The courts have interpreted current law to preclude a sentencing enhancement when the illicit act takes place on private property, no matter how close it is to a public or private school. For example, last year, a California Appellate Court affirmed a Santa Clara trial court decision that struck down an enhancement charge against three co-defendants who were charged with manufacturing methamphetamine in a shed in the backyard of a San Jose home located across the street from an elementary school, because it took place on private property. The court found that the shed did not constitute a “’public area” as defined in California Health and Safety Code Section 11353.6(b) under the Juvenile Drug Trafficking & School Yard Act of 1998.

“Children should be protected from drug trafficking or manufacturing regardless of whether it takes place on public or private property,” said Senator Tony Mendoza. “SB 212 will strengthen the law and send a clear message that if you manufacture or traffic illicit drugs near our children’s schools you will be severely punished.”

“We need to ensure that our children are safe in the classroom and on the school playground from the threat posed by the manufacturing and sale of illicit drugs,” said Senator Tony Mendoza.

Specifically, SB 212 strengthens the Juvenile Drug Trafficking & School Yard Act of 1988 by allowing a judge to impose an additional sentence of three, four, or five years in prison for individuals who are convicted of manufacturing or trafficking controlled substances on public or private property within 1,000 feet of a private or public elementary, middle, high school or vocational school. Additionally, the bill adds preschools to the list of protected schools.
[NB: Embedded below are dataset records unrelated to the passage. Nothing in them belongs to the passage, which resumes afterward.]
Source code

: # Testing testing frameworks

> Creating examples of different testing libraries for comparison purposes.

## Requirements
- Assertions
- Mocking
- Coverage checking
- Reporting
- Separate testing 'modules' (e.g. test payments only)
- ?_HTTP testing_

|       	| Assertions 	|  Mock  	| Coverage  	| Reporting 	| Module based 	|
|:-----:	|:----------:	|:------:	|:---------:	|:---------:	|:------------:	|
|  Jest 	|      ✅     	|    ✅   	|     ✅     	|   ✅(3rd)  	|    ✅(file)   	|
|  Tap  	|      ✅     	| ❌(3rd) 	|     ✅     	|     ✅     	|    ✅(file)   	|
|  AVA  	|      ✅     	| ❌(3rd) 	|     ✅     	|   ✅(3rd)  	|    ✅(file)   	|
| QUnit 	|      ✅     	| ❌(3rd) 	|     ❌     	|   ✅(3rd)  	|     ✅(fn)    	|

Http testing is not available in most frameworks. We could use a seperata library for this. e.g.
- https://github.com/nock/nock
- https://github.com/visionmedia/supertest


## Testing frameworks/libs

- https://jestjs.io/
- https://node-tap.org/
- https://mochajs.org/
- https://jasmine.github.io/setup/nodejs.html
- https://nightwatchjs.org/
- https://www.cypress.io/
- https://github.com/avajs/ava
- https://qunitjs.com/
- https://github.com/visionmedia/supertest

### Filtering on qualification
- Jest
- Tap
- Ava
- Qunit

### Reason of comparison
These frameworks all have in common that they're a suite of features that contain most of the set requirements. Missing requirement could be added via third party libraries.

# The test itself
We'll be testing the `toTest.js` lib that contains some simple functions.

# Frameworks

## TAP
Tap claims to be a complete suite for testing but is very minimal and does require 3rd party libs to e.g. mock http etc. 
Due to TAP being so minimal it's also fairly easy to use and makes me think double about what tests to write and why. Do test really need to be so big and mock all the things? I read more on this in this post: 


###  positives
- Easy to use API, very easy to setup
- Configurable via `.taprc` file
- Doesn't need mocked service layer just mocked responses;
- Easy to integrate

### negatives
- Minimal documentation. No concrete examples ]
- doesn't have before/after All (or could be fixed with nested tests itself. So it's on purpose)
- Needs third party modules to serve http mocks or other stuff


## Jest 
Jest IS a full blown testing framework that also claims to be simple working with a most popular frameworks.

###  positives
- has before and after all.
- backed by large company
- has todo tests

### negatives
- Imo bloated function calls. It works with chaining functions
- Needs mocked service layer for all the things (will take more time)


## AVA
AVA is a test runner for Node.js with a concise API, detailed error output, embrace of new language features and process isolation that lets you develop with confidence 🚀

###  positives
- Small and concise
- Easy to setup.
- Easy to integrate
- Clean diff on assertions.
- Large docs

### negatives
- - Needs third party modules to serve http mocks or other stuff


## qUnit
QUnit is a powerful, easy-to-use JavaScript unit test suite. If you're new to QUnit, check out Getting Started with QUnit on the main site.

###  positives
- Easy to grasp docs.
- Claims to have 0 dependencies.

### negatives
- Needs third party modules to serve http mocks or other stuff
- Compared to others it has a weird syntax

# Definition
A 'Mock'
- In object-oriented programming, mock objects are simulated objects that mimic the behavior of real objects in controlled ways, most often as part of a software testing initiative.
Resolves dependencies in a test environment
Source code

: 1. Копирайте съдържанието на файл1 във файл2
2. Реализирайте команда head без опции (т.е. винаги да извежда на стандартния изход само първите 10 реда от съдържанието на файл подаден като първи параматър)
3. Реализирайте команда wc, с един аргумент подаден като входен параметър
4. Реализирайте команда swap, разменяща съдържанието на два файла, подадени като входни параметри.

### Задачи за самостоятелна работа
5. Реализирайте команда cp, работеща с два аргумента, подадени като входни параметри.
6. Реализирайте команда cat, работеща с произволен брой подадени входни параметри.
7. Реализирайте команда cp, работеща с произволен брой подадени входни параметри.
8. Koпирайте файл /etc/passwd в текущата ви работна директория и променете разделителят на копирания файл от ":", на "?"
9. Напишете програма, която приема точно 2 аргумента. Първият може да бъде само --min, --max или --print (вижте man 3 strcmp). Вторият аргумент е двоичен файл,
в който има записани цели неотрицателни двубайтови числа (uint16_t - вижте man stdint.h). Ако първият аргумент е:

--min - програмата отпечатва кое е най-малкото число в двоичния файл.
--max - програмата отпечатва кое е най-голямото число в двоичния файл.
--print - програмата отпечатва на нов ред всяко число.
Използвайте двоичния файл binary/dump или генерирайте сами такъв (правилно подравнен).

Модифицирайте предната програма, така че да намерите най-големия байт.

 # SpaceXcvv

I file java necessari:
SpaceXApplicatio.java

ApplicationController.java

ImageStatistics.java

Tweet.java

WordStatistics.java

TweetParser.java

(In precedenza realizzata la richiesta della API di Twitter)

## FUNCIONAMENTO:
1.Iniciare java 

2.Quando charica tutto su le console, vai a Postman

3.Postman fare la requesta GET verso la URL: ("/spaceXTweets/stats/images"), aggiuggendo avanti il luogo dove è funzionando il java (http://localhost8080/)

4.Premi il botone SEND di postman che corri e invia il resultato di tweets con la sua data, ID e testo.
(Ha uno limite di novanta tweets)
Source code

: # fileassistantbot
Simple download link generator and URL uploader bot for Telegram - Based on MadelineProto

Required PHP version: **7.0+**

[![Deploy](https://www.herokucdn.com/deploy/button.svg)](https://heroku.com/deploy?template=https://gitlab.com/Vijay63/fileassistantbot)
“This enhancement exists because the Legislature has made a commitment to keeping drugs out of our schools, and protecting students and teachers from the dangers that controlled substance labs present. Unfortunately, in order to use the enhancement, prosecutors have to hope that the manufacturing is taking place in a public area. In reality, that’s not where these labs operate. They’re run out of an apartment or a shed, and they jeopardize the physical safety of those nearby. We’re excited to work with Senator Mendoza to ensure that the laws on the books in California reflect the way that criminal enterprises currently operate,” said Sean Hoffman, Director of Legislation, California District Attorneys Association.

The manufacturing and sale of illicit drugs poses significant risks to those living in the areas surrounding the locations where these crimes actually take place. For example, children walking to and from schools can easily come in contact with individuals conducting a drug sale that can sometimes turn violent or make these drugs readily available to them.

Additionally, in the past several years, federal and state law enforcement agencies have discovered illicit drug labs on private and public property in close proximity to schools throughout the state. Examples include the discovery of a crystal methamphetamine lab in a home in San Jose, near San Jose High School and a drug lab at a Victorville daycare center capable of manufacturing “wax”, a highly concentrated form of marijuana. These clandestine labs are extremely dangerous and the chemicals used in the manufacturing process create a substantial risk of explosions, fires, chemical burns, and toxic fume inhalation from the off-gassing of chemicals which extend well beyond the walls of the lab itself, putting neighbors, children and teachers in harm’s way.

“The locations of these labs in residential neighborhoods and near schools are unacceptable. We need to provide law enforcement and our criminal justice system all the appropriate tools to make our communities safe,” added Mendoza.

Senator Tony Mendoza, a Los Angeles native and former elementary school teacher in East Los Angeles, represents the 32nd Senate District encompassing portions of Los Angeles and Orange Counties.